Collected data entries

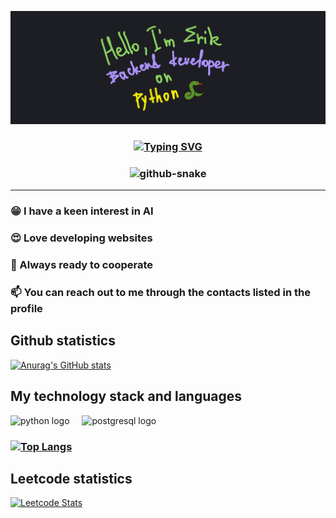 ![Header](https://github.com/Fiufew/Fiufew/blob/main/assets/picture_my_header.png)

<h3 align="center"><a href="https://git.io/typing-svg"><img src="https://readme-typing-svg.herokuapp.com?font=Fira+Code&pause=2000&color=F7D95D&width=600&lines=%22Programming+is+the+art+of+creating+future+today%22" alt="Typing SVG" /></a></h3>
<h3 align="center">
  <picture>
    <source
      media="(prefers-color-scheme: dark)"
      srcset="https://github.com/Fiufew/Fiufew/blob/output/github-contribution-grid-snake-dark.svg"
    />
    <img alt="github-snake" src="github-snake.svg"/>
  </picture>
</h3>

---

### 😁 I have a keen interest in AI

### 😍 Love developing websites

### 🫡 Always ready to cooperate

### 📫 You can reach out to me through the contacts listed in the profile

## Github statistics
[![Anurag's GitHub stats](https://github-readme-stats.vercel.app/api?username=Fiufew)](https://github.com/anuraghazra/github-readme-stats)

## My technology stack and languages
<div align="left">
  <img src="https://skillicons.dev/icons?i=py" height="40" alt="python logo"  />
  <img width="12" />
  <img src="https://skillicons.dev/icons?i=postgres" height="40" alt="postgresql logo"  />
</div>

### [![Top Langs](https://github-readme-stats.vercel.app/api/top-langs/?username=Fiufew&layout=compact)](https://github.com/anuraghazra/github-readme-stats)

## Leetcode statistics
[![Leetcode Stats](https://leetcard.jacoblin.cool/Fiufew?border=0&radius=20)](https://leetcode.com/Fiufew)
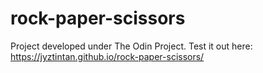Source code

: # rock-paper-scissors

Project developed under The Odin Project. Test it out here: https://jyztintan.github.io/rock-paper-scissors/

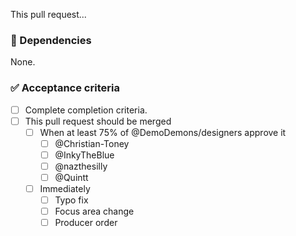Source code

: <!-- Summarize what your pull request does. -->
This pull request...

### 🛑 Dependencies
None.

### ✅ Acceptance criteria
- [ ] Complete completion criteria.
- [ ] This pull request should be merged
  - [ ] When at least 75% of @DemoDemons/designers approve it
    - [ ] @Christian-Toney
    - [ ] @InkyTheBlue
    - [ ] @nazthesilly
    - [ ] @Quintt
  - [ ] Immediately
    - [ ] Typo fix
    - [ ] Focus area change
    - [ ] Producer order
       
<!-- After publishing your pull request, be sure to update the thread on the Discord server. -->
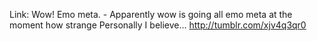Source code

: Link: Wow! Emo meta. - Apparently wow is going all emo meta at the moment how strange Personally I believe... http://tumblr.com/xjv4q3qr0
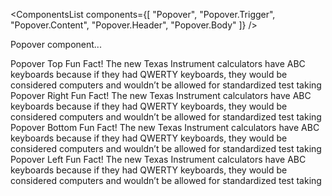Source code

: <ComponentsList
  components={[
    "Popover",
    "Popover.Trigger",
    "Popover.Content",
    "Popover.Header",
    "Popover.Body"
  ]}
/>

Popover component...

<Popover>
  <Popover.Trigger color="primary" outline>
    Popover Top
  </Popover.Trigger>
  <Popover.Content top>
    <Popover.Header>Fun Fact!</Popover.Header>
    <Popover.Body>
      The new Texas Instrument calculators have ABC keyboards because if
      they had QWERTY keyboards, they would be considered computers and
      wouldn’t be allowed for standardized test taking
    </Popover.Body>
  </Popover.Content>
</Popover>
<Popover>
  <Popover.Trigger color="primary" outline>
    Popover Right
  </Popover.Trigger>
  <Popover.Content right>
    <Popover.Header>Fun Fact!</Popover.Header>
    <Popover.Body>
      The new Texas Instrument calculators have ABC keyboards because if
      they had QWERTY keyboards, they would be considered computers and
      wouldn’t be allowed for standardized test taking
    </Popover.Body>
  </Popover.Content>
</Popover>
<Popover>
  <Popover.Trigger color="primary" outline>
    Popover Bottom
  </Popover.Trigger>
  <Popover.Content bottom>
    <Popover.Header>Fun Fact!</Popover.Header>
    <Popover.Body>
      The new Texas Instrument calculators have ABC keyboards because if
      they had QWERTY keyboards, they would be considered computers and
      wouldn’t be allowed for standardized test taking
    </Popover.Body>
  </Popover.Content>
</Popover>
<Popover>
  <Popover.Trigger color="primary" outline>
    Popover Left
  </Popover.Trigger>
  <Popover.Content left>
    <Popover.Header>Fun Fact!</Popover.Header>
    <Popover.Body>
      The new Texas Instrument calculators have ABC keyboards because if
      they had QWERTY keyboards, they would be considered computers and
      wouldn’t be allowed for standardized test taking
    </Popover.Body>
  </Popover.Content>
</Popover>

▸ YOUR ASSIGNMENT:
Return only the number of lines in the preceding records that contain the string "pull".

▸ SOLUTION FOR THIS TASK:
4